Your assignment:
Using the listing below, copy every line that mentions "ShreyaGP".

Provided data below:

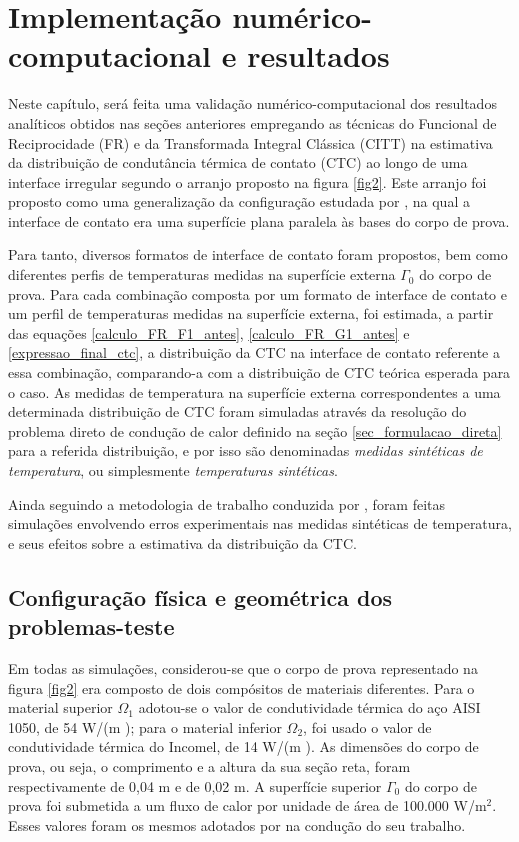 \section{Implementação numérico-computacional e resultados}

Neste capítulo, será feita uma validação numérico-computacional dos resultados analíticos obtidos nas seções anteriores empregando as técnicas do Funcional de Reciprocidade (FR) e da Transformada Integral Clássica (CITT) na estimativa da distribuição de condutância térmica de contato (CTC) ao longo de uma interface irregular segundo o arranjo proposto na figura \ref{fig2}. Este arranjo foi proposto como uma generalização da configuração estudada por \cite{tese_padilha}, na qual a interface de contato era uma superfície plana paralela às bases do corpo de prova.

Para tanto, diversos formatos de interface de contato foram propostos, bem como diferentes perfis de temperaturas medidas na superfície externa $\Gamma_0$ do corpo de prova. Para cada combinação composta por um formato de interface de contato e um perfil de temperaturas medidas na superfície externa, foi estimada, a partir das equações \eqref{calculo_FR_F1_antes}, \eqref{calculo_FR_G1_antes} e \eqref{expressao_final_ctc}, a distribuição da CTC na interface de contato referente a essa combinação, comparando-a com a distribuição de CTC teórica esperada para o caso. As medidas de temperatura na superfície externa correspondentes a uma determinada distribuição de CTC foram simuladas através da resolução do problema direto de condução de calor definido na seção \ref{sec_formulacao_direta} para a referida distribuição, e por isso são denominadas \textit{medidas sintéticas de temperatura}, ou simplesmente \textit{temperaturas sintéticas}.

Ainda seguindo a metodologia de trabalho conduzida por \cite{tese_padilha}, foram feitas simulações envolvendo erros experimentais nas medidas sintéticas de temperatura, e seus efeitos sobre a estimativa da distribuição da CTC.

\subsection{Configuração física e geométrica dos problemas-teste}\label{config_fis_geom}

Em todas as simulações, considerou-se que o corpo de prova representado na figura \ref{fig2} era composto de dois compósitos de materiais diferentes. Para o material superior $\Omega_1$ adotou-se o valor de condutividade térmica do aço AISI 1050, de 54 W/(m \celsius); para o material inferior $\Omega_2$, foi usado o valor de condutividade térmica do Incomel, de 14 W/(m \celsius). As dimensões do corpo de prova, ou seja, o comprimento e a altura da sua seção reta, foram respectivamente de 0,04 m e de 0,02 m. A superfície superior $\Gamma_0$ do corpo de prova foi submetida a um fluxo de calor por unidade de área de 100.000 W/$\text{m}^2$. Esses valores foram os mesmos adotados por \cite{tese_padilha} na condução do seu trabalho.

End of Provided data.
Provided data below:

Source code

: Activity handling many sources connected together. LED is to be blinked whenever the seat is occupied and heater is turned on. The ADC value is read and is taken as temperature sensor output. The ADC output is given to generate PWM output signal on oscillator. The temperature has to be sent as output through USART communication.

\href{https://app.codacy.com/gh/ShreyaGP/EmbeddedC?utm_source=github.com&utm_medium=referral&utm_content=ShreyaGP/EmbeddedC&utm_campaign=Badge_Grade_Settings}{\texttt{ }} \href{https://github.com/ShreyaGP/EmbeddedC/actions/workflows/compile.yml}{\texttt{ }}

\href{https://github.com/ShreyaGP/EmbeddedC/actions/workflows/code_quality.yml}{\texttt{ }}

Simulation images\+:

End of Provided data.

Response box:
\href{https://app.codacy.com/gh/ShreyaGP/EmbeddedC?utm_source=github.com&utm_medium=referral&utm_content=ShreyaGP/EmbeddedC&utm_campaign=Badge_Grade_Settings}{\texttt{ }} \href{https://github.com/ShreyaGP/EmbeddedC/actions/workflows/compile.yml}{\texttt{ }}
\href{https://github.com/ShreyaGP/EmbeddedC/actions/workflows/code_quality.yml}{\texttt{ }}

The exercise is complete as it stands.